Beyond those two “reforms,” President Biden and his Congressional allies are also likely to push for:
- repeal of the Trump 2017 Tax Cuts and Jobs Act (or, at least, expiration of some of the taxpayer-friendly provision, beginning in 2025), with an increase in the corporate tax rate from 21% to 28%, and higher taxes on high earners ($400,000 or more), back up to the pre-2018 top marginal tax rate of 39.6% top marginal tax rate;
- a phase-out of the 20% Qualified Business Income (QBI) deduction, for business owners earning $400,000 or more; and
- a hike in Social Security taxes, to 12.4% payroll tax (half of which is paid by the employer) on income above $400,000, in addition to the current tax level.
This is probably a worst-case scenario. There is no guarantee that all (or any) of these changes will see the light of day, as Senate leaders appear to be close to reaching a power-sharing agreement that would retain the filibuster and reduce the opportunities for the Vice President to cast tie-breaking votes.

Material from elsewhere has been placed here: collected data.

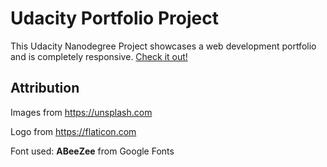 # Udacity Portfolio Project

This Udacity Nanodegree Project showcases a web development portfolio and is completely responsive. [Check it out!]()

## Attribution
Images from https://unsplash.com

Logo from https://flaticon.com

Font used: **ABeeZee** from Google Fonts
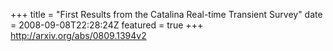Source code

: +++
title = "First Results from the Catalina Real-time Transient Survey"
date = 2008-09-08T22:28:24Z
featured = true
+++
http://arxiv.org/abs/0809.1394v2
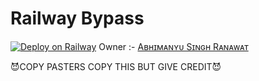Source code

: # Railway Bypass

[![Deploy on Railway](https://railway.app/button.svg)](https://railway.app/new/template/qVD7Rn?referralCode=Abhimanyu)
Owner :- [Aʙʜɪᴍᴀɴʏᴜ Sɪɴɢʜ Rᴀɴᴀᴡᴀᴛ](https://t.me/VeNom_HaiN_HuM)


😈COPY PASTERS COPY THIS BUT GIVE CREDIT😈
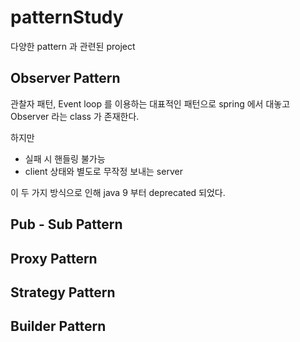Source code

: # patternStudy
다양한 pattern 과 관련된 project


## Observer Pattern

관찰자 패턴, Event loop 를 이용하는 대표적인 패턴으로 spring 에서 대놓고 Observer 라는 class 가 존재한다.

하지만

- 실패 시 핸들링 불가능
- client 상태와 별도로 무작정 보내는 server

이 두 가지 방식으로 인해 java 9 부터 deprecated 되었다.

## Pub - Sub Pattern


## Proxy Pattern


## Strategy Pattern


## Builder Pattern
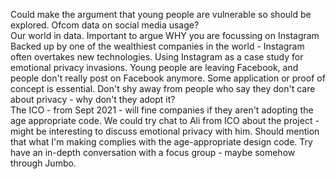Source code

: Could make the argument that young people are vulnerable so should be explored. 
Ofcom data on social media usage?  
Our world in data. 
Important to argue WHY you are focussing on Instagram   
Backed up by one of the wealthiest companies in the world - Instagram often overtakes new technologies. 
Using Instagram as a case study for emotional privacy invasions. 
Young people are leaving Facebook, and people don't really post on Facebook anymore. 
Some application or proof of concept is essential. 
Don't shy away from people who say they don't care about privacy - why don't they adopt it?  
The ICO - from Sept 2021 - will fine companies if they aren't adopting the age appropriate code. 
We could try chat to Ali from ICO about the project - might be interesting to discuss emotional privacy with him. 
Should mention that what I'm making complies with the age-appropriate design code. 
Try have an in-depth conversation with a focus group - maybe somehow through Jumbo. 

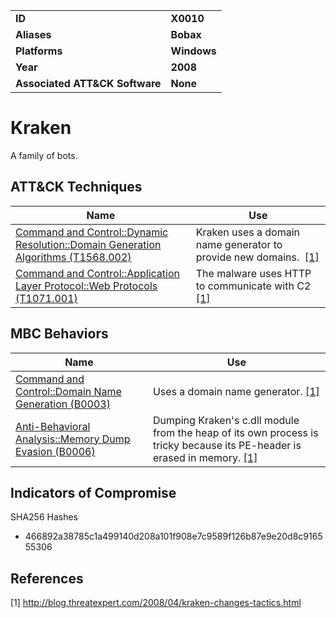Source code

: 
<table>
<tr>
<td><b>ID</b></td>
<td><b>X0010</b></td>
</tr>
<tr>
<td><b>Aliases</b></td>
<td><b>Bobax</b></td>
</tr>
<tr>
<td><b>Platforms</b></td>
<td><b>Windows</b></td>
</tr>
<tr>
<td><b>Year</b></td>
<td><b>2008</b></td>
</tr>
<tr>
<td><b>Associated ATT&CK Software</b></td>
<td><b>None</b></td>
</tr>
</table>


# Kraken

A family of bots.

## ATT&CK Techniques

|Name|Use|
|---|---|
|[Command and Control::Dynamic Resolution::Domain Generation Algorithms (T1568.002)](https://attack.mitre.org/techniques/T1568/002/)|Kraken uses a domain name generator to provide new domains.  [[1]](#1)|
|[Command and Control::Application Layer Protocol::Web Protocols (T1071.001)](https://attack.mitre.org/techniques/T1071/001/)|The malware uses HTTP to communicate with C2 [[1]](#1)|

## MBC Behaviors

|Name|Use|
|---|---|
|[Command and Control::Domain Name Generation (B0003)](../command-and-control/domain-name-generation.md)| Uses a domain name generator.  [[1]](#1)|
|[Anti-Behavioral Analysis::Memory Dump Evasion (B0006)](../anti-behavioral-analysis/memory-dump-evasion.md)|Dumping Kraken's c.dll module from the heap of its own process is tricky because its PE-header is erased in memory. [[1]](#1)|

## Indicators of Compromise

SHA256 Hashes
- 466892a38785c1a499140d208a101f908e7c9589f126b87e9e20d8c916555306

## References

<a name="1">[1]</a> http://blog.threatexpert.com/2008/04/kraken-changes-tactics.html
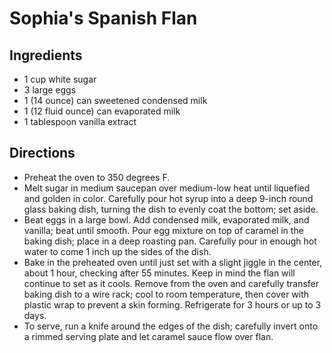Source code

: # Sophia's Spanish Flan

## Ingredients

- 1 cup white sugar 
- 3 large eggs
- 1 (14 ounce) can sweetened condensed milk
- 1 (12 fluid ounce) can evaporated milk
- 1 tablespoon vanilla extract

## Directions

- Preheat the oven to 350 degrees F.
- Melt sugar in medium saucepan over medium-low heat until liquefied and golden in color. Carefully pour hot syrup into a deep 9-inch round glass baking dish, turning the dish to evenly coat the bottom; set aside.
- Beat eggs in a large bowl. Add condensed milk, evaporated milk, and vanilla; beat until smooth. Pour egg mixture on top of caramel in the baking dish; place in a deep roasting pan. Carefully pour in enough hot water to come 1 inch up the sides of the dish.
- Bake in the preheated oven until just set with a slight jiggle in the center, about 1 hour, checking after 55 minutes. Keep in mind the flan will continue to set as it cools. Remove from the oven and carefully transfer baking dish to a wire rack; cool to room temperature, then cover with plastic wrap to prevent a skin forming. Refrigerate for 3 hours or up to 3 days.
- To serve, run a knife around the edges of the dish; carefully invert onto a rimmed serving plate and let caramel sauce flow over flan.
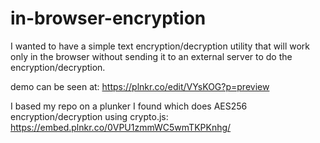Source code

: # in-browser-encryption

I wanted to have a simple text encryption/decryption utility that will work
only in the browser without sending it to an external server to do the encryption/decryption.

demo can be seen at: https://plnkr.co/edit/VYsKOG?p=preview

I based my repo on a plunker I found which does AES256 encryption/decryption using crypto.js:
https://embed.plnkr.co/0VPU1zmmWC5wmTKPKnhg/


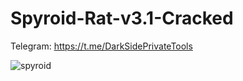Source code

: # Spyroid-Rat-v3.1-Cracked

Telegram: https://t.me/DarkSidePrivateTools

![spyroid](https://user-images.githubusercontent.com/130447144/231117232-bab709f0-73bf-4609-9550-393a3b2eb199.png)
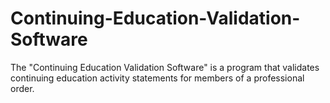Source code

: # Continuing-Education-Validation-Software
 The "Continuing Education Validation Software" is a program that validates continuing education activity statements for members of a professional order. 
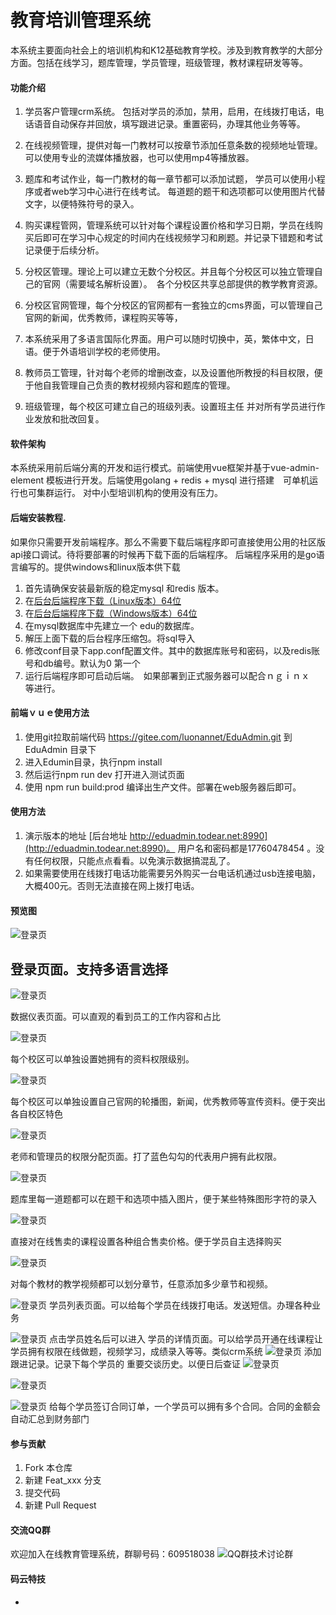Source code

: # 教育培训管理系统 
本系统主要面向社会上的培训机构和K12基础教育学校。涉及到教育教学的大部分方面。包括在线学习，题库管理，学员管理，班级管理，教材课程研发等等。
#### 功能介绍
1. 学员客户管理crm系统。 包括对学员的添加，禁用，启用，在线拨打电话，电话语音自动保存并回放，填写跟进记录。重置密码，办理其他业务等等。

2. 在线视频管理，提供对每一门教材可以按章节添加任意条数的视频地址管理。可以使用专业的流媒体播放器，也可以使用mp4等播放器。

3. 题库和考试作业，每一门教材的每一章节都可以添加试题， 学员可以使用小程序或者web学习中心进行在线考试。 每道题的题干和选项都可以使用图片代替文字，以便特殊符号的录入。

4. 购买课程管网，管理系统可以针对每个课程设置价格和学习日期，学员在线购买后即可在学习中心规定的时间内在线视频学习和刷题。并记录下错题和考试记录便于后续分析。

5. 分校区管理。理论上可以建立无数个分校区。并且每个分校区可以独立管理自己的官网（需要域名解析设置）。　各个分校区共享总部提供的教学教育资源。
6. 分校区官网管理，每个分校区的官网都有一套独立的cms界面，可以管理自己官网的新闻，优秀教师，课程购买等等，

7. 本系统采用了多语言国际化界面。用户可以随时切换中，英，繁体中文，日语。便于外语培训学校的老师使用。

8. 教师员工管理，针对每个老师的增删改查，以及设置他所教授的科目权限，便于他自我管理自己负责的教材视频内容和题库的管理。

9. 班级管理，每个校区可建立自己的班级列表。设置班主任 并对所有学员进行作业发放和批改回复。
 

#### 软件架构

本系统采用前后端分离的开发和运行模式。前端使用vue框架并基于vue-admin-element 模板进行开发。后端使用golang + redis + mysql 进行搭建　可单机运行也可集群运行。 对中小型培训机构的使用没有压力。　


#### 后端安装教程. 
如果你只需要开发前端程序。那么不需要下载后端程序即可直接使用公用的社区版api接口调试。待将要部署的时候再下载下面的后端程序。
后端程序采用的是go语言编写的。提供windows和linux版本供下载
1.  首先请确保安装最新版的稳定mysql 和redis 版本。
2.  在[后台后端程序下载（Linux版本）64位](http://edu.todear.net:8990/download/community.zip)
3.  在[后台后端程序下载（Windows版本）64位](http://edu.todear.net:8990/download/community.zip)
4.  在mysql数据库中先建立一个 edu的数据库。
5.  解压上面下载的后台程序压缩包。将sql导入
6.  修改conf目录下app.conf配置文件。其中的数据库账号和密码，以及redis账号和db编号。默认为0 第一个
7.  运行后端程序即可启动后端。　如果部署到正式服务器可以配合ｎｇｉｎｘ　等进行。
#### 前端ｖｕｅ使用方法
1.  使用git拉取前端代码 https://gitee.com/luonannet/EduAdmin.git 到EduAdmin 目录下
2.  进入Edumin目录，执行npm install
3.  然后运行npm run dev 打开进入测试页面
4.  使用 npm run build:prod 编译出生产文件。部署在web服务器后即可。 

#### 使用方法
1.  演示版本的地址 [后台地址 http://eduadmin.todear.net:8990](http://eduadmin.todear.net:8990)。 用户名和密码都是17760478454 。没有任何权限，只能点点看看。以免演示数据搞混乱了。
2.  如果需要使用在线拨打电话功能需要另外购买一台电话机通过usb连接电脑，大概400元。否则无法直接在网上拨打电话。

 #### 预览图
![登录页](https://images.gitee.com/uploads/images/2020/0223/214411_af0efc0b_870483.png "登录页") 

## 登录页面。支持多语言选择

![登录页](https://images.gitee.com/uploads/images/2020/0223/214411_ca4b56a7_870483.png "登录页") 

数据仪表页面。可以直观的看到员工的工作内容和占比



![登录页](https://images.gitee.com/uploads/images/2020/0304/201934_361e0b64_870483.png "登录页") 

每个校区可以单独设置她拥有的资料权限级别。


![登录页](https://images.gitee.com/uploads/images/2020/0304/201852_352ff131_870483.png "登录页") 

每个校区可以单独设置自己官网的轮播图，新闻，优秀教师等宣传资料。便于突出各自校区特色
 

![登录页](https://images.gitee.com/uploads/images/2020/0223/214411_4426c44b_870483.png "登录页") 

老师和管理员的权限分配页面。打了蓝色勾勾的代表用户拥有此权限。

![登录页](https://images.gitee.com/uploads/images/2020/0304/202557_455cf1ad_870483.png "登录页") 

题库里每一道题都可以在题干和选项中插入图片，便于某些特殊图形字符的录入

![登录页](https://images.gitee.com/uploads/images/2020/0304/202540_e397edab_870483.png "登录页") 

直接对在线售卖的课程设置各种组合售卖价格。便于学员自主选择购买


![登录页](https://images.gitee.com/uploads/images/2020/0304/202549_b5f04a77_870483.png "登录页") 

对每个教材的教学视频都可以划分章节，任意添加多少章节和视频。  

![登录页](https://images.gitee.com/uploads/images/2020/0223/214411_bc41e322_870483.png "登录页") 
学员列表页面。可以给每个学员在线拨打电话。发送短信。办理各种业务

![登录页](https://images.gitee.com/uploads/images/2020/0223/214411_4358287c_870483.png "登录页") 
点击学员姓名后可以进入 学员的详情页面。可以给学员开通在线课程让学员拥有权限在线做题，视频学习，成绩录入等等。类似crm系统
![登录页](https://images.gitee.com/uploads/images/2020/0223/214411_7020f8f3_870483.png "登录页") 
添加跟进记录。记录下每个学员的 重要交谈历史。以便日后查证
![登录页](https://images.gitee.com/uploads/images/2020/0223/214411_cf4ca241_870483.png "登录页") 

![登录页](https://images.gitee.com/uploads/images/2020/0223/214411_41f18c86_870483.png "登录页") 

![登录页](https://images.gitee.com/uploads/images/2020/0223/214411_3c2ca438_870483.png "登录页") 
 给每个学员签订合同订单，一个学员可以拥有多个合同。合同的金额会自动汇总到财务部门

#### 参与贡献

1.  Fork 本仓库
2.  新建 Feat_xxx 分支
3.  提交代码
4. 新建 Pull Request


#### 交流QQ群
欢迎加入在线教育管理系统，群聊号码：609518038
![QQ群技术讨论群](https://images.gitee.com/uploads/images/2020/0308/144031_e1edf23e_870483.png "QQ群") 


#### 码云特技
 +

But, for the sake of discussion, if any of these changes become law, when could they become effective? A Motley Fool article (“When Is the Earliest Tax Rates Could Change Under Biden?”) suggests a timeline that could lead to sleep deprivation.
“We’ll start with the earliest they could be implemented,” writes Matthew Frankel, CFP. “Although … any tax legislation would likely take several months at a minimum, it’s entirely possible that changes could be made retroactive to January 1, 2021. … Having said that, the earliest any major tax changes are likely to happen would be for the 2022 tax year.”
Forbes weighs in with its view, in “Tax Prospects Under a Biden Administration,” suggesting that Senate Republicans might engage in some log-rolling with their Democrat counterparts, generally resisting the tax hikes but yielding in compromises, “particularly if they can protect the existing provisions in the corporate tax code.”
The merits of selling your business sooner
While your tax situation might not expose you to the egregious increases speculated above, it would be safe to assume that, when you sell your business, some measure of capital gains tax hikes will erode your ultimate take.
That brings us back to the possible merits of selling your business sooner rather than later. The dual effect of your company returning to optimum value at the same time that Washington directs its covetous gaze on the proceeds from your sale could cause you to revisit your sale timeline, compressing your preparation time and accelerating your company’s entry into the market.
While a two-year incubation period has its merits, given the state of economy good businesses can find the “best fit” buyer in a shorter time span – provided you seek the experience and skill of the right M&A intermediary to shepherd the process.